Using the data below, find how many lines include the word "염소들이" and report that figure alone.

# Dataset entries
·····

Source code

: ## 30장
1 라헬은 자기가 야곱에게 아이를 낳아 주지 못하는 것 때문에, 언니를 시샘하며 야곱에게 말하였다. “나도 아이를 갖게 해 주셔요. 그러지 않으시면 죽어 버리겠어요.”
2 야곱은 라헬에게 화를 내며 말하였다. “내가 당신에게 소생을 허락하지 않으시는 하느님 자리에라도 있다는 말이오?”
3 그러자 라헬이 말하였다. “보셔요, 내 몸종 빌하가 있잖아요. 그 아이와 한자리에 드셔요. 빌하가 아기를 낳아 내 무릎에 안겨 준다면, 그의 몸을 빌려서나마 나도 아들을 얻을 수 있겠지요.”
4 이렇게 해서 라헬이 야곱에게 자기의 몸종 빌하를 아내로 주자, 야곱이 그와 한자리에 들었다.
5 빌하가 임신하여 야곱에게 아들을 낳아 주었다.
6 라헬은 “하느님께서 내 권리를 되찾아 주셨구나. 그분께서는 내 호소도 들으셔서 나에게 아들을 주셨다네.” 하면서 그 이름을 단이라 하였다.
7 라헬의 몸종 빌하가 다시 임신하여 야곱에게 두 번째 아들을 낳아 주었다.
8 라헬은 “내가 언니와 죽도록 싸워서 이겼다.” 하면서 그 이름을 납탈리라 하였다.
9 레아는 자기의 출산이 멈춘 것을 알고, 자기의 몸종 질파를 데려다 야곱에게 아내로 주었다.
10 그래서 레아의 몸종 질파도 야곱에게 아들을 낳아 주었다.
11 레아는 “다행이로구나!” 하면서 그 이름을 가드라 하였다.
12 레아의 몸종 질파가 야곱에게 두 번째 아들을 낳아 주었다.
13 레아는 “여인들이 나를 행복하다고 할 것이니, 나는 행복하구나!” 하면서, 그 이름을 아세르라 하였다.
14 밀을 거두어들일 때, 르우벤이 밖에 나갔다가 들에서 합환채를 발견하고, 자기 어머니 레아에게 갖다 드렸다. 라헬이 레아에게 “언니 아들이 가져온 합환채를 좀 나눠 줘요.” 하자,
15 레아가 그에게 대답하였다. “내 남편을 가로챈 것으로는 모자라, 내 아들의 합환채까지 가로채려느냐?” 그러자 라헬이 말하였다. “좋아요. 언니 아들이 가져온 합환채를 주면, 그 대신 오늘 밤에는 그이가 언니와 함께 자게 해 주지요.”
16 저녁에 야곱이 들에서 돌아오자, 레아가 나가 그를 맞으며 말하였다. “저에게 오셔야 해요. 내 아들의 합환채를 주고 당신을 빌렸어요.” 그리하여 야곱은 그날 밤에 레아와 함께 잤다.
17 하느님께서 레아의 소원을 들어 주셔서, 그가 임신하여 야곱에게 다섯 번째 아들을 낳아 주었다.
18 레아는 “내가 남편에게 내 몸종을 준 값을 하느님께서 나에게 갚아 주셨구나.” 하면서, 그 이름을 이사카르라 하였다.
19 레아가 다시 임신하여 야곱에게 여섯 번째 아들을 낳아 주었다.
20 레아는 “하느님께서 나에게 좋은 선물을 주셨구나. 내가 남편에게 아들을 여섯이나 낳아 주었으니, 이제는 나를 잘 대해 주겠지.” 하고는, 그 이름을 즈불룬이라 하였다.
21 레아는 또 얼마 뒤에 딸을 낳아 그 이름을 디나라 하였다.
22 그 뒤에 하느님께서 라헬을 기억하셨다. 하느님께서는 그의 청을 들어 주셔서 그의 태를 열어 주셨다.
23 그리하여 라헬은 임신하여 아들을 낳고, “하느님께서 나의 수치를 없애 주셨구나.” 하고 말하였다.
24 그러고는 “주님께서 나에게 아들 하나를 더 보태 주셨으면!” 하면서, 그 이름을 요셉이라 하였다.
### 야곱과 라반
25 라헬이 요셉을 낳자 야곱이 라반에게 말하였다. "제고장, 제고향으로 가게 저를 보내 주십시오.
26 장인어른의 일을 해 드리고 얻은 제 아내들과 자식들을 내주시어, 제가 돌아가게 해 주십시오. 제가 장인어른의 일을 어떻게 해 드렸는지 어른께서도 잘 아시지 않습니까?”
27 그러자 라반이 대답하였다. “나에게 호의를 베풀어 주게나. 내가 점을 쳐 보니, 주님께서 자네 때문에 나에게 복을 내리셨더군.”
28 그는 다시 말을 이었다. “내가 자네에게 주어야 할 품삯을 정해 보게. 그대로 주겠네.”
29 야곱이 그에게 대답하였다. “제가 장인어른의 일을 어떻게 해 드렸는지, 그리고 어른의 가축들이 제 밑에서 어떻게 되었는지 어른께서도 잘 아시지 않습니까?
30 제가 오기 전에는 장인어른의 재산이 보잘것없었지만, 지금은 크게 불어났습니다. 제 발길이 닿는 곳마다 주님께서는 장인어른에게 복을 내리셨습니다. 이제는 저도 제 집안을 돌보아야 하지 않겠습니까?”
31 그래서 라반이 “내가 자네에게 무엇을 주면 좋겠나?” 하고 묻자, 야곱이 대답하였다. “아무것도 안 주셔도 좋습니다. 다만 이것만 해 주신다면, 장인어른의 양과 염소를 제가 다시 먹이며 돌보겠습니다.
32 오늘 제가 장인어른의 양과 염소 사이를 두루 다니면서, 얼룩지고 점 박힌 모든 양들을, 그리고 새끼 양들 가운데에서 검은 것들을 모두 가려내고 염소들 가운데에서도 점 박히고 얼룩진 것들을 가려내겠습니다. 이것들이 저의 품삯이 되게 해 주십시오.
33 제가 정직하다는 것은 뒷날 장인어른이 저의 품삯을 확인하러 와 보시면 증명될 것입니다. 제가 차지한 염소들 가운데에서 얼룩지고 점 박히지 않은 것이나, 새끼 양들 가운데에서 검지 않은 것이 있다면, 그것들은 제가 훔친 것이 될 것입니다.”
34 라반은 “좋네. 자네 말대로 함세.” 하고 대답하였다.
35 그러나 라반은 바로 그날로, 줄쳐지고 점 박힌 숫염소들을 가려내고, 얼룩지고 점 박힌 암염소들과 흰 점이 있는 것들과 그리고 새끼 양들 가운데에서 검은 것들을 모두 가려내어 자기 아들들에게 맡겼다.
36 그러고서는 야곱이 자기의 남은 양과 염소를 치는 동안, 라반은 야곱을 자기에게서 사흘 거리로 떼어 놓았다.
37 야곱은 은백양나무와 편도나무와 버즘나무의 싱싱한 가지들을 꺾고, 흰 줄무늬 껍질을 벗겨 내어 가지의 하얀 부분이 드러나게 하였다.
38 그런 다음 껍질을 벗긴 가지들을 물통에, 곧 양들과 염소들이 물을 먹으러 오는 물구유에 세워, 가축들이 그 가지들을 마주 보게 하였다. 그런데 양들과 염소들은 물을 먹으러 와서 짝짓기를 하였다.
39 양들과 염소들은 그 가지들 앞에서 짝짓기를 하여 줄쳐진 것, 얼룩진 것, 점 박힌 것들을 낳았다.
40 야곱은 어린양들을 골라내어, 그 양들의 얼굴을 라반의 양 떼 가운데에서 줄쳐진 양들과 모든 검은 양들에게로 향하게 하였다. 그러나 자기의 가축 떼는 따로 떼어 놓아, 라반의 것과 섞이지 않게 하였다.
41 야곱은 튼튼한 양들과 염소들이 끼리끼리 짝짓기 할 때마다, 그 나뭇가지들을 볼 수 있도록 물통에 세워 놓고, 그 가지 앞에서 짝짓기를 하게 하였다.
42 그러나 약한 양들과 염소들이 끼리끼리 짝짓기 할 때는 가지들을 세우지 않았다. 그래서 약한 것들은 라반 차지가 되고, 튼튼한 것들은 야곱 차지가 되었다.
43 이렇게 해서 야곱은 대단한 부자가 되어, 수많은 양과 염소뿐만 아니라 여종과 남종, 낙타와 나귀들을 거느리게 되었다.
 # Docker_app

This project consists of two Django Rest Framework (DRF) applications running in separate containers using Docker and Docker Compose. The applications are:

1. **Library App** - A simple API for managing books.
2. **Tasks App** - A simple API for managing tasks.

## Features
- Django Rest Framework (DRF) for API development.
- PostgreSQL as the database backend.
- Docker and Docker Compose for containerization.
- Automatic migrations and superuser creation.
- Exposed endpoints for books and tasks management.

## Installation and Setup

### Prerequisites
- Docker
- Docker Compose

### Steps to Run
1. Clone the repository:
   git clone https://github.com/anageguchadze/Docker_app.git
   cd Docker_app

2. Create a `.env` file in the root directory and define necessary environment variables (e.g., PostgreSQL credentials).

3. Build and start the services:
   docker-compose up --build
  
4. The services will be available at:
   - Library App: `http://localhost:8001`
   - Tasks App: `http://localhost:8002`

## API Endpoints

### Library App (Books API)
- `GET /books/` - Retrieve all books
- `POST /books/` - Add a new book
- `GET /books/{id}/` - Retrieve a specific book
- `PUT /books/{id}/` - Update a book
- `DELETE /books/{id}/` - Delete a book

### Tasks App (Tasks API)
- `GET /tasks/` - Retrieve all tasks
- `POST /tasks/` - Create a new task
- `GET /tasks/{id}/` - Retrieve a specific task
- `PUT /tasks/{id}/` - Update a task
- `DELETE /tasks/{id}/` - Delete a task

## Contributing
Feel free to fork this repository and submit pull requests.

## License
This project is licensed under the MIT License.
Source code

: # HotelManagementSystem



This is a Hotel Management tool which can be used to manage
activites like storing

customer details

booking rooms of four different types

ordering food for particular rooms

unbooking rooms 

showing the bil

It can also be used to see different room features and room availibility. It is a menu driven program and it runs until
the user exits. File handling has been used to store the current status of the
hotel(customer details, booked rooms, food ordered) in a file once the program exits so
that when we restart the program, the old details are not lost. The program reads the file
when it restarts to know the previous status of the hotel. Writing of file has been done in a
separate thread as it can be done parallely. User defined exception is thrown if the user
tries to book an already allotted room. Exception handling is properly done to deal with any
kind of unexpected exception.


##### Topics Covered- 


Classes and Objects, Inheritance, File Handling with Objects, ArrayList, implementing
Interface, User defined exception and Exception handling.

·····

# Answer box
3